**Exercise prompt:** Each record is to be transcribed in full and exactly.

(Saved data entries)
------------------------------------
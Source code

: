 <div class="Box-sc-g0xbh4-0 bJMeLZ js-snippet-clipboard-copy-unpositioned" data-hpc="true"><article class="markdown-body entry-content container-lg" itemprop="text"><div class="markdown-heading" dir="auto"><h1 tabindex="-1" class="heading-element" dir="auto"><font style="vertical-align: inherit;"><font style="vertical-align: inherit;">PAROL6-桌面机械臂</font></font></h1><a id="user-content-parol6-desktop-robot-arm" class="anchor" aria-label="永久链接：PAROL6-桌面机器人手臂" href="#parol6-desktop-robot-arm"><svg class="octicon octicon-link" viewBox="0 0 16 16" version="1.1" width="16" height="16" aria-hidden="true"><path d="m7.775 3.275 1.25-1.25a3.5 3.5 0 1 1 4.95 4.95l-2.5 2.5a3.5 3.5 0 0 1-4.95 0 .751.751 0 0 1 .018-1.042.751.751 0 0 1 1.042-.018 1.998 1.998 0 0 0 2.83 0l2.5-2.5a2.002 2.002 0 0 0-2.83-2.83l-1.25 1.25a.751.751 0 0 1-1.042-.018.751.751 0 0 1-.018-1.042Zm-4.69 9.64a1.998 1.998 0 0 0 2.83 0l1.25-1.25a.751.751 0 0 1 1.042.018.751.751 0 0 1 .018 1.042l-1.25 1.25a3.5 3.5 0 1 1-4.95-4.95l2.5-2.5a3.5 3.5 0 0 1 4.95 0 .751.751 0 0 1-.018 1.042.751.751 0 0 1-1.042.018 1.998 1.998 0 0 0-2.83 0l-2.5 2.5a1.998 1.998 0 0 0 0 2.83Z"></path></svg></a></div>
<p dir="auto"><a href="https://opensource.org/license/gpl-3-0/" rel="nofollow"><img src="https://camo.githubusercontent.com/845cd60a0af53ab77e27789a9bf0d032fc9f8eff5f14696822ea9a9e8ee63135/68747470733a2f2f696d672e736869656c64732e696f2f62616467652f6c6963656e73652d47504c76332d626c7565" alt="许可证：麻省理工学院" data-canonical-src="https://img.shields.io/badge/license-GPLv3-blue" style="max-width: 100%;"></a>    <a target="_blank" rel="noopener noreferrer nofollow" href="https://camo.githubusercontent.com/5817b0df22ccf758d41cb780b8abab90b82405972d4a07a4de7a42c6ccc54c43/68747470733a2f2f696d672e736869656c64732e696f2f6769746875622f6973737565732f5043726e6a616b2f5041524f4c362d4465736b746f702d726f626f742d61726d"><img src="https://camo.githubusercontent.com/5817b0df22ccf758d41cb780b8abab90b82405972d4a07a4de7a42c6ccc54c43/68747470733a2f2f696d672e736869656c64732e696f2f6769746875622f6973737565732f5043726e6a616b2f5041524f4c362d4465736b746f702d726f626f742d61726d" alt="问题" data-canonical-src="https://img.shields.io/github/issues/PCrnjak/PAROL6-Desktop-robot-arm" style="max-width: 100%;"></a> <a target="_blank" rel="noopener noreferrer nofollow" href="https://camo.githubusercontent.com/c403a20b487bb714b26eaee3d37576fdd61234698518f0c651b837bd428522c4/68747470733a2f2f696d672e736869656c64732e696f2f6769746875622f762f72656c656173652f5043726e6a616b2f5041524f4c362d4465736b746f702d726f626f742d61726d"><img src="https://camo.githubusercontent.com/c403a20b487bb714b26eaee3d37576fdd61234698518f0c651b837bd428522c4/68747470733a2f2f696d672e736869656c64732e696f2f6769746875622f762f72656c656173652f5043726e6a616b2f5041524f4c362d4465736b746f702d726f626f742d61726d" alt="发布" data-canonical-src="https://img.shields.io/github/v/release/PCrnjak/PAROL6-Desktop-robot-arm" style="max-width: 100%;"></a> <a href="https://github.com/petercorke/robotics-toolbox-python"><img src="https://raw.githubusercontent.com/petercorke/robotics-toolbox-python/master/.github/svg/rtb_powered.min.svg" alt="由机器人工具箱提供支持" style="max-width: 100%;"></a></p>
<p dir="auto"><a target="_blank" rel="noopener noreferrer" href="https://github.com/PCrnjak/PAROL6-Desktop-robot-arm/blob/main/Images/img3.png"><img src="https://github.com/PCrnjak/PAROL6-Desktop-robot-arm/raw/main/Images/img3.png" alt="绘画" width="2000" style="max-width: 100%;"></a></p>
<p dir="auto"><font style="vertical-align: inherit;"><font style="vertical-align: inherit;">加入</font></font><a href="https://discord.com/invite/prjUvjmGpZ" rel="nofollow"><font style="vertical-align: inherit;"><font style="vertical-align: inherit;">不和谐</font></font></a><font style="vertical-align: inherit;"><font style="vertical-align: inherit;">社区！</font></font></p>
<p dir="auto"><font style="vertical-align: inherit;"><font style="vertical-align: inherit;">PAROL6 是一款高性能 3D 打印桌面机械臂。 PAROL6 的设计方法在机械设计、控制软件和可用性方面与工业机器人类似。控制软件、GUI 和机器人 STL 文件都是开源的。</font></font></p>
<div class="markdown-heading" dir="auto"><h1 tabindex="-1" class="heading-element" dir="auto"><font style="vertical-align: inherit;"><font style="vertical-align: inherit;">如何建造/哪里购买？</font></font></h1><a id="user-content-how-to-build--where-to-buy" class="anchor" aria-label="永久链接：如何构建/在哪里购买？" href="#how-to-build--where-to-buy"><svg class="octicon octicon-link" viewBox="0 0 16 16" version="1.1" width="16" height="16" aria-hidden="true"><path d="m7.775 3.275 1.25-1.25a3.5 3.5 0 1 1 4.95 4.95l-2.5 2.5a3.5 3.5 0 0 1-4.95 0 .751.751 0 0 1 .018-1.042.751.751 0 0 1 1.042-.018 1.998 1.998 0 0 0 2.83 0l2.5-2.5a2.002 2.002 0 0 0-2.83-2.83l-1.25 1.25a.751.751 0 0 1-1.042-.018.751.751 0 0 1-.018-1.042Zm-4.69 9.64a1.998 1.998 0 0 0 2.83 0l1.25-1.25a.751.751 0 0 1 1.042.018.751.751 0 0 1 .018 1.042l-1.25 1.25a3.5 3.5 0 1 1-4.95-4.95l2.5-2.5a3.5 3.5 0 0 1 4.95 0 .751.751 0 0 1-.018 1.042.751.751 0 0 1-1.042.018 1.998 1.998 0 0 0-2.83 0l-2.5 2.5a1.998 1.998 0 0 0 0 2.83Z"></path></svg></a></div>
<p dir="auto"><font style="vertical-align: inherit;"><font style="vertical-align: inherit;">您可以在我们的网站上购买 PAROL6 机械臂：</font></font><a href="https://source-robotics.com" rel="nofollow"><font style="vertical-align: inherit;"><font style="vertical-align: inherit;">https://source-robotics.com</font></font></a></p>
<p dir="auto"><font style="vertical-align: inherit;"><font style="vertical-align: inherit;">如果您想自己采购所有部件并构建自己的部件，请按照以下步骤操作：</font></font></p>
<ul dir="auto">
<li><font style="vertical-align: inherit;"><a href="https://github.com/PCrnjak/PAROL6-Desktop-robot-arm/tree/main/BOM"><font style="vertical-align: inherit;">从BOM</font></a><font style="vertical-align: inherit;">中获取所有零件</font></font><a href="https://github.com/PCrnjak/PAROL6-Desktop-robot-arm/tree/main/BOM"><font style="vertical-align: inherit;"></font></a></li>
------------------------------------
**Answer below:**
Source code

: <div class="Box-sc-g0xbh4-0 bJMeLZ js-snippet-clipboard-copy-unpositioned" data-hpc="true"><article class="markdown-body entry-content container-lg" itemprop="text"><div class="markdown-heading" dir="auto"><h1 tabindex="-1" class="heading-element" dir="auto"><font style="vertical-align: inherit;"><font style="vertical-align: inherit;">PAROL6-桌面机械臂</font></font></h1><a id="user-content-parol6-desktop-robot-arm" class="anchor" aria-label="永久链接：PAROL6-桌面机器人手臂" href="#parol6-desktop-robot-arm"><svg class="octicon octicon-link" viewBox="0 0 16 16" version="1.1" width="16" height="16" aria-hidden="true"><path d="m7.775 3.275 1.25-1.25a3.5 3.5 0 1 1 4.95 4.95l-2.5 2.5a3.5 3.5 0 0 1-4.95 0 .751.751 0 0 1 .018-1.042.751.751 0 0 1 1.042-.018 1.998 1.998 0 0 0 2.83 0l2.5-2.5a2.002 2.002 0 0 0-2.83-2.83l-1.25 1.25a.751.751 0 0 1-1.042-.018.751.751 0 0 1-.018-1.042Zm-4.69 9.64a1.998 1.998 0 0 0 2.83 0l1.25-1.25a.751.751 0 0 1 1.042.018.751.751 0 0 1 .018 1.042l-1.25 1.25a3.5 3.5 0 1 1-4.95-4.95l2.5-2.5a3.5 3.5 0 0 1 4.95 0 .751.751 0 0 1-.018 1.042.751.751 0 0 1-1.042.018 1.998 1.998 0 0 0-2.83 0l-2.5 2.5a1.998 1.998 0 0 0 0 2.83Z"></path></svg></a></div>
<p dir="auto"><a href="https://opensource.org/license/gpl-3-0/" rel="nofollow"><img src="https://camo.githubusercontent.com/845cd60a0af53ab77e27789a9bf0d032fc9f8eff5f14696822ea9a9e8ee63135/68747470733a2f2f696d672e736869656c64732e696f2f62616467652f6c6963656e73652d47504c76332d626c7565" alt="许可证：麻省理工学院" data-canonical-src="https://img.shields.io/badge/license-GPLv3-blue" style="max-width: 100%;"></a>    <a target="_blank" rel="noopener noreferrer nofollow" href="https://camo.githubusercontent.com/5817b0df22ccf758d41cb780b8abab90b82405972d4a07a4de7a42c6ccc54c43/68747470733a2f2f696d672e736869656c64732e696f2f6769746875622f6973737565732f5043726e6a616b2f5041524f4c362d4465736b746f702d726f626f742d61726d"><img src="https://camo.githubusercontent.com/5817b0df22ccf758d41cb780b8abab90b82405972d4a07a4de7a42c6ccc54c43/68747470733a2f2f696d672e736869656c64732e696f2f6769746875622f6973737565732f5043726e6a616b2f5041524f4c362d4465736b746f702d726f626f742d61726d" alt="问题" data-canonical-src="https://img.shields.io/github/issues/PCrnjak/PAROL6-Desktop-robot-arm" style="max-width: 100%;"></a> <a target="_blank" rel="noopener noreferrer nofollow" href="https://camo.githubusercontent.com/c403a20b487bb714b26eaee3d37576fdd61234698518f0c651b837bd428522c4/68747470733a2f2f696d672e736869656c64732e696f2f6769746875622f762f72656c656173652f5043726e6a616b2f5041524f4c362d4465736b746f702d726f626f742d61726d"><img src="https://camo.githubusercontent.com/c403a20b487bb714b26eaee3d37576fdd61234698518f0c651b837bd428522c4/68747470733a2f2f696d672e736869656c64732e696f2f6769746875622f762f72656c656173652f5043726e6a616b2f5041524f4c362d4465736b746f702d726f626f742d61726d" alt="发布" data-canonical-src="https://img.shields.io/github/v/release/PCrnjak/PAROL6-Desktop-robot-arm" style="max-width: 100%;"></a> <a href="https://github.com/petercorke/robotics-toolbox-python"><img src="https://raw.githubusercontent.com/petercorke/robotics-toolbox-python/master/.github/svg/rtb_powered.min.svg" alt="由机器人工具箱提供支持" style="max-width: 100%;"></a></p>
<p dir="auto"><a target="_blank" rel="noopener noreferrer" href="https://github.com/PCrnjak/PAROL6-Desktop-robot-arm/blob/main/Images/img3.png"><img src="https://github.com/PCrnjak/PAROL6-Desktop-robot-arm/raw/main/Images/img3.png" alt="绘画" width="2000" style="max-width: 100%;"></a></p>
<p dir="auto"><font style="vertical-align: inherit;"><font style="vertical-align: inherit;">加入</font></font><a href="https://discord.com/invite/prjUvjmGpZ" rel="nofollow"><font style="vertical-align: inherit;"><font style="vertical-align: inherit;">不和谐</font></font></a><font style="vertical-align: inherit;"><font style="vertical-align: inherit;">社区！</font></font></p>
<p dir="auto"><font style="vertical-align: inherit;"><font style="vertical-align: inherit;">PAROL6 是一款高性能 3D 打印桌面机械臂。 PAROL6 的设计方法在机械设计、控制软件和可用性方面与工业机器人类似。控制软件、GUI 和机器人 STL 文件都是开源的。</font></font></p>
<div class="markdown-heading" dir="auto"><h1 tabindex="-1" class="heading-element" dir="auto"><font style="vertical-align: inherit;"><font style="vertical-align: inherit;">如何建造/哪里购买？</font></font></h1><a id="user-content-how-to-build--where-to-buy" class="anchor" aria-label="永久链接：如何构建/在哪里购买？" href="#how-to-build--where-to-buy"><svg class="octicon octicon-link" viewBox="0 0 16 16" version="1.1" width="16" height="16" aria-hidden="true"><path d="m7.775 3.275 1.25-1.25a3.5 3.5 0 1 1 4.95 4.95l-2.5 2.5a3.5 3.5 0 0 1-4.95 0 .751.751 0 0 1 .018-1.042.751.751 0 0 1 1.042-.018 1.998 1.998 0 0 0 2.83 0l2.5-2.5a2.002 2.002 0 0 0-2.83-2.83l-1.25 1.25a.751.751 0 0 1-1.042-.018.751.751 0 0 1-.018-1.042Zm-4.69 9.64a1.998 1.998 0 0 0 2.83 0l1.25-1.25a.751.751 0 0 1 1.042.018.751.751 0 0 1 .018 1.042l-1.25 1.25a3.5 3.5 0 1 1-4.95-4.95l2.5-2.5a3.5 3.5 0 0 1 4.95 0 .751.751 0 0 1-.018 1.042.751.751 0 0 1-1.042.018 1.998 1.998 0 0 0-2.83 0l-2.5 2.5a1.998 1.998 0 0 0 0 2.83Z"></path></svg></a></div>
<p dir="auto"><font style="vertical-align: inherit;"><font style="vertical-align: inherit;">您可以在我们的网站上购买 PAROL6 机械臂：</font></font><a href="https://source-robotics.com" rel="nofollow"><font style="vertical-align: inherit;"><font style="vertical-align: inherit;">https://source-robotics.com</font></font></a></p>
<p dir="auto"><font style="vertical-align: inherit;"><font style="vertical-align: inherit;">如果您想自己采购所有部件并构建自己的部件，请按照以下步骤操作：</font></font></p>
<ul dir="auto">
<li><font style="vertical-align: inherit;"><a href="https://github.com/PCrnjak/PAROL6-Desktop-robot-arm/tree/main/BOM"><font style="vertical-align: inherit;">从BOM</font></a><font style="vertical-align: inherit;">中获取所有零件</font></font><a href="https://github.com/PCrnjak/PAROL6-Desktop-robot-arm/tree/main/BOM"><font style="vertical-align: inherit;"></font></a></li>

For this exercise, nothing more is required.